AIM OF THE TASK — Take the entries below and write them out exactly, with each picture removed.
________
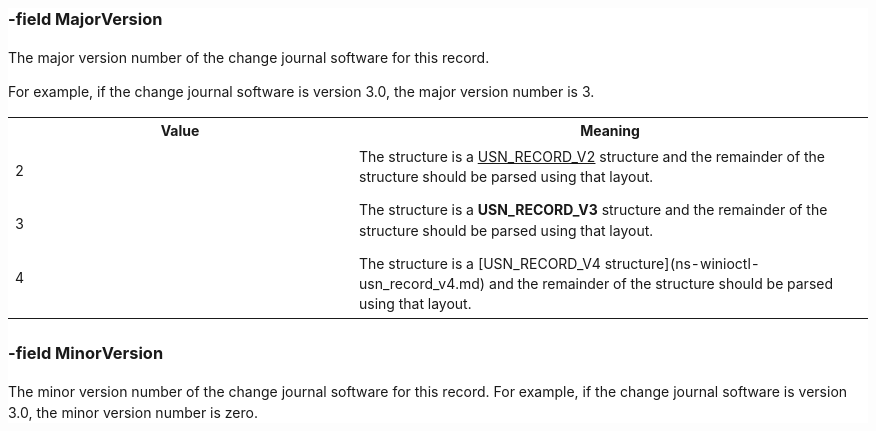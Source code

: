 ### -field MajorVersion

The major version number of the change journal software for this record.

For example, if the change journal software is version 3.0, the major version number is 3.

<table>
<tr>
<th>Value</th>
<th>Meaning</th>
</tr>
<tr>
<td width="40%">
<dl>
<dt>2</dt>
</dl>
</td>
<td width="60%">
The structure is a <a href="/windows/desktop/api/winioctl/ns-winioctl-usn_record_v2">USN_RECORD_V2</a> structure and the 
        remainder of the structure should be parsed using that layout.

</td>
</tr>
<tr>
<td width="40%">
<dl>
<dt>3</dt>
</dl>
</td>
<td width="60%">
The structure is a <b>USN_RECORD_V3</b> structure and the 
        remainder of the structure should be parsed using that layout.

</td>
</tr>
<tr>
<td width="40%">
<dl>
<dt>4</dt>
</dl>
</td>
<td width="60%">
The structure is a [USN_RECORD_V4 structure](ns-winioctl-usn_record_v4.md) and the remainder of the structure should be parsed using that layout.

</td>
</tr>
</table>

### -field MinorVersion

The minor version number of the change journal software for this record. For example, if the change journal 
      software is version 3.0, the minor version number is zero.
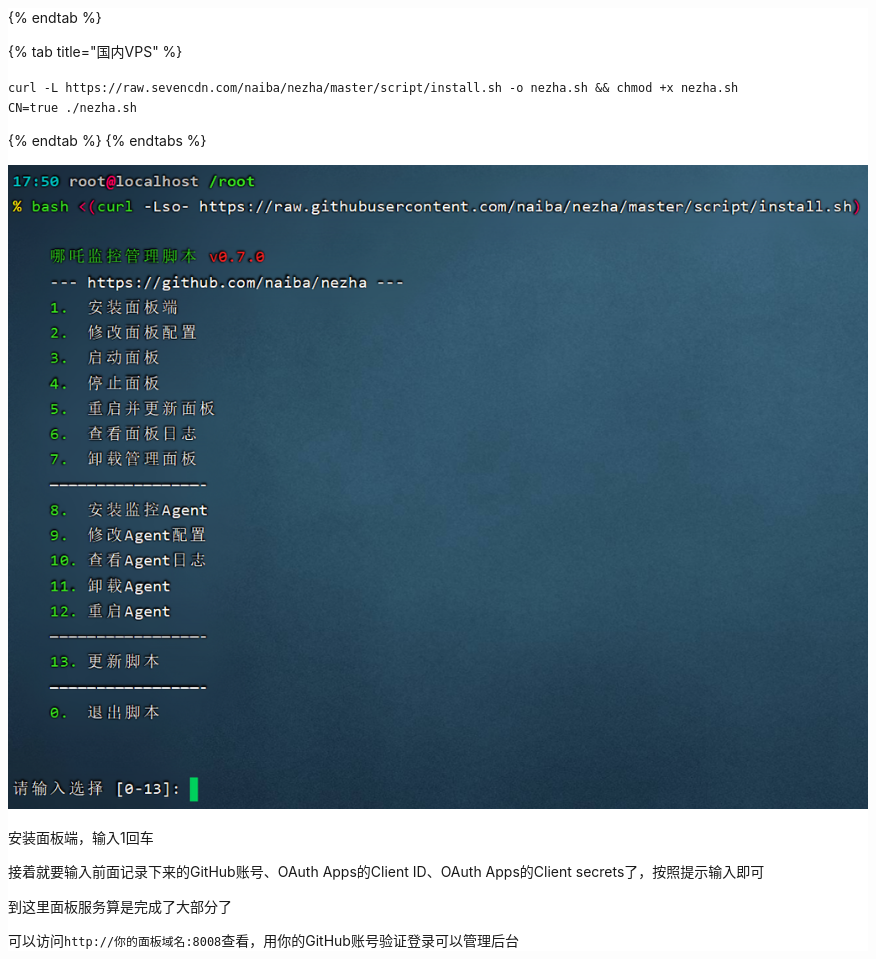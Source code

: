 
{% endtab %}

{% tab title="国内VPS" %}
```
curl -L https://raw.sevencdn.com/naiba/nezha/master/script/install.sh -o nezha.sh && chmod +x nezha.sh
CN=true ./nezha.sh
```


{% endtab %}
{% endtabs %}

![](<../.gitbook/assets/image (49).png>)

安装面板端，输入1回车

接着就要输入前面记录下来的GitHub账号、OAuth Apps的Client ID、OAuth Apps的Client secrets了，按照提示输入即可

到这里面板服务算是完成了大部分了

可以访问`http://你的面板域名:8008`查看，用你的GitHub账号验证登录可以管理后台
________
RESPONSE AREA —
Source code

: ### -field MajorVersion

The major version number of the change journal software for this record.

For example, if the change journal software is version 3.0, the major version number is 3.

<table>
<tr>
<th>Value</th>
<th>Meaning</th>
</tr>
<tr>
<td width="40%">
<dl>
<dt>2</dt>
</dl>
</td>
<td width="60%">
The structure is a <a href="/windows/desktop/api/winioctl/ns-winioctl-usn_record_v2">USN_RECORD_V2</a> structure and the 
        remainder of the structure should be parsed using that layout.

</td>
</tr>
<tr>
<td width="40%">
<dl>
<dt>3</dt>
</dl>
</td>
<td width="60%">
The structure is a <b>USN_RECORD_V3</b> structure and the 
        remainder of the structure should be parsed using that layout.

</td>
</tr>
<tr>
<td width="40%">
<dl>
<dt>4</dt>
</dl>
</td>
<td width="60%">
The structure is a [USN_RECORD_V4 structure](ns-winioctl-usn_record_v4.md) and the remainder of the structure should be parsed using that layout.

</td>
</tr>
</table>

### -field MinorVersion

The minor version number of the change journal software for this record. For example, if the change journal 
      software is version 3.0, the minor version number is zero.
Source code

: 
{% endtab %}

{% tab title="国内VPS" %}
```
curl -L https://raw.sevencdn.com/naiba/nezha/master/script/install.sh -o nezha.sh && chmod +x nezha.sh
CN=true ./nezha.sh
```


{% endtab %}
{% endtabs %}

![](<../.gitbook/assets/image (49).png>)

安装面板端，输入1回车

接着就要输入前面记录下来的GitHub账号、OAuth Apps的Client ID、OAuth Apps的Client secrets了，按照提示输入即可

到这里面板服务算是完成了大部分了

可以访问`http://你的面板域名:8008`查看，用你的GitHub账号验证登录可以管理后台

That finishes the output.